ならば、どうするか。方法は一つしかない。レオルドが興味のありそうなことを片っ端から交渉で試すしかない。女が駄目なら金、金が駄目なら人材や特産品などだ。そういったものをレオルドに持ちかけるしか方法はないだろう。
(何か寒気がするな……)
玉座の間を後にするレオルドは絡みつく視線に背筋を振るわせる。チラリと肩越しから玉座の間に目を向けるレオルドは多くの貴族から目を向けられていることを知った。
(ちっ……どうやって俺に取り入ろうかと考えてんのかよ。くだらん)
レオルドは貴族達の思惑を見抜き嫌気がさす。レオルドは足早に玉座の間を後にして、部屋へ戻る。部屋に戻ったレオルドはドカッと椅子に勢いよく座り不機嫌だということをギルバートに見抜かれてしまう。
「なにかあったのですか?」
「くだらんことだ。言葉にこそしていなかったが多くの貴族が俺に取り入ろうと画策していた」
「それは仕方がないことかと。今の坊ちゃまは王国で間違いなく一番勢いのある者でしょうから」
「そうだな。誰だって甘い汁を吸いたいはずだ。だが、気に食わん」
そう、レオルドが気に食わないのは楽をして甘い汁を啜ろうかと考えている連中のことだ。レオルドは運命に抗うために必死に努力をしてきた。勿論、異世界の知識を用いた反則な行いではあったものの、その全てが楽だったことはない。その苦労を全く知らない連中にレオルドはいいようにされたくないのだ。

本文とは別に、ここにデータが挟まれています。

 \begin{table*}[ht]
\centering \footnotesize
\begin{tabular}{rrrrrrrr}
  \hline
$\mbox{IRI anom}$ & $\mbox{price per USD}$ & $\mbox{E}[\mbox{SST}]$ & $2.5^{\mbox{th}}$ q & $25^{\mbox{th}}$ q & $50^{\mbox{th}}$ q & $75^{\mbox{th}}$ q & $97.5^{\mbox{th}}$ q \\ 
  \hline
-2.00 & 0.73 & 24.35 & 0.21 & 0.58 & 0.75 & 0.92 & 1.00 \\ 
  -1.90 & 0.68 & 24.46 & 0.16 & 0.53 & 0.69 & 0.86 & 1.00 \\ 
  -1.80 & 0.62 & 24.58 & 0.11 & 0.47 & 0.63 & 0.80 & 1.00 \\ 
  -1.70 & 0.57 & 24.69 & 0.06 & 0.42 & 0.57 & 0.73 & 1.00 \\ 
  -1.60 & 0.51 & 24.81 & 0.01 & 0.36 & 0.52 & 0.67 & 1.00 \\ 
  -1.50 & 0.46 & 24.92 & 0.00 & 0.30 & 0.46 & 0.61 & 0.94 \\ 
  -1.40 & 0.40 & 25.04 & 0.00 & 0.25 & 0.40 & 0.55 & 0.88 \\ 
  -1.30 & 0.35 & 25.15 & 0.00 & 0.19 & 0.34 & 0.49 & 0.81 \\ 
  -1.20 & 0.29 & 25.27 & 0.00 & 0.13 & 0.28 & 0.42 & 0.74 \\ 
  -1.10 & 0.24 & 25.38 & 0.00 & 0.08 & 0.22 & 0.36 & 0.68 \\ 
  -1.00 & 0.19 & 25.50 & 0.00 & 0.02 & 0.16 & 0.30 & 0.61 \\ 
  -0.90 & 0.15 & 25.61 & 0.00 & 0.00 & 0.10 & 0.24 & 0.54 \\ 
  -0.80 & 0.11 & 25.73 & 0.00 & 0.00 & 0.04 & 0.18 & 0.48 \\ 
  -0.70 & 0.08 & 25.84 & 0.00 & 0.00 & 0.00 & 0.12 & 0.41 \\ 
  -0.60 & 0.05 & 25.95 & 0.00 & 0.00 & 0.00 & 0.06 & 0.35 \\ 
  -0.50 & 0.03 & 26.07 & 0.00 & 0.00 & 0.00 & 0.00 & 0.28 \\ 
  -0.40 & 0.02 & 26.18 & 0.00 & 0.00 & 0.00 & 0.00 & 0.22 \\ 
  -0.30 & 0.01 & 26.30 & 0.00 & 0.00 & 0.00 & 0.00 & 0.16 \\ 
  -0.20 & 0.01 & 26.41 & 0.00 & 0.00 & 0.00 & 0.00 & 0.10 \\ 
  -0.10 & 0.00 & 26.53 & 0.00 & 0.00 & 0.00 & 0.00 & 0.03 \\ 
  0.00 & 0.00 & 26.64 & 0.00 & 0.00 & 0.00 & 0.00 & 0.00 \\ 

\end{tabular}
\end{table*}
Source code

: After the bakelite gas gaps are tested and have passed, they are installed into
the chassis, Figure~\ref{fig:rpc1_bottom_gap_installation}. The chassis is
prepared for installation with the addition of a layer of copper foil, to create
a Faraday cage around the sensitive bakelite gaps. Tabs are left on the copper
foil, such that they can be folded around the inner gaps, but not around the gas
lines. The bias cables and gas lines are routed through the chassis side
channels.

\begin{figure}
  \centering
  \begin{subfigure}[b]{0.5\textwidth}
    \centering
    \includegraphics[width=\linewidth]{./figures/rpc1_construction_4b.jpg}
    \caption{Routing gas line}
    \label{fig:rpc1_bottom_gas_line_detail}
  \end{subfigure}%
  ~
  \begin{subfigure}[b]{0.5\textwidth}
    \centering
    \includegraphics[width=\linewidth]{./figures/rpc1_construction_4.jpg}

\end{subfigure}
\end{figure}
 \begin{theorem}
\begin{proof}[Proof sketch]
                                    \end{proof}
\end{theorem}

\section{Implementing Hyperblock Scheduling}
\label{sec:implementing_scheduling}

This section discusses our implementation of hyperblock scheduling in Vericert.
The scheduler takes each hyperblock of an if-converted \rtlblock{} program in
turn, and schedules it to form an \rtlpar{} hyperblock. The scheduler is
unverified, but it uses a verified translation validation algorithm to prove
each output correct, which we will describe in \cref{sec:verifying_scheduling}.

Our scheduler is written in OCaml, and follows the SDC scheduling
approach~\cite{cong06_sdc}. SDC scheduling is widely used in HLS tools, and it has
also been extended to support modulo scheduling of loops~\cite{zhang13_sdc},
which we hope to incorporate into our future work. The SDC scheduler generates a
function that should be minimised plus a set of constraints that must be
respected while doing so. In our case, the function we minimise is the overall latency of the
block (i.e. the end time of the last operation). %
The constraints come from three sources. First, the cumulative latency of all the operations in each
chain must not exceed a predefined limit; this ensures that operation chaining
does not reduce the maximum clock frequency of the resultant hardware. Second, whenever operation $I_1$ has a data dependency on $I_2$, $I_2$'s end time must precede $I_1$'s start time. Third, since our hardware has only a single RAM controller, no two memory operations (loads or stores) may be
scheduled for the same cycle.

「ふん。命を賭けたこともない連中に甘い蜜をやるほど俺はお人好しではない」
これが騎士であったならレオルドは報いただろう。モンスターパニックから戦争に至るまで命を賭けた者達だ。それ相応の報酬があっても罰は当たらない。レオルドはゼアトに帰ったら戦争に参加した騎士へ褒美を与えようと考えるのであった。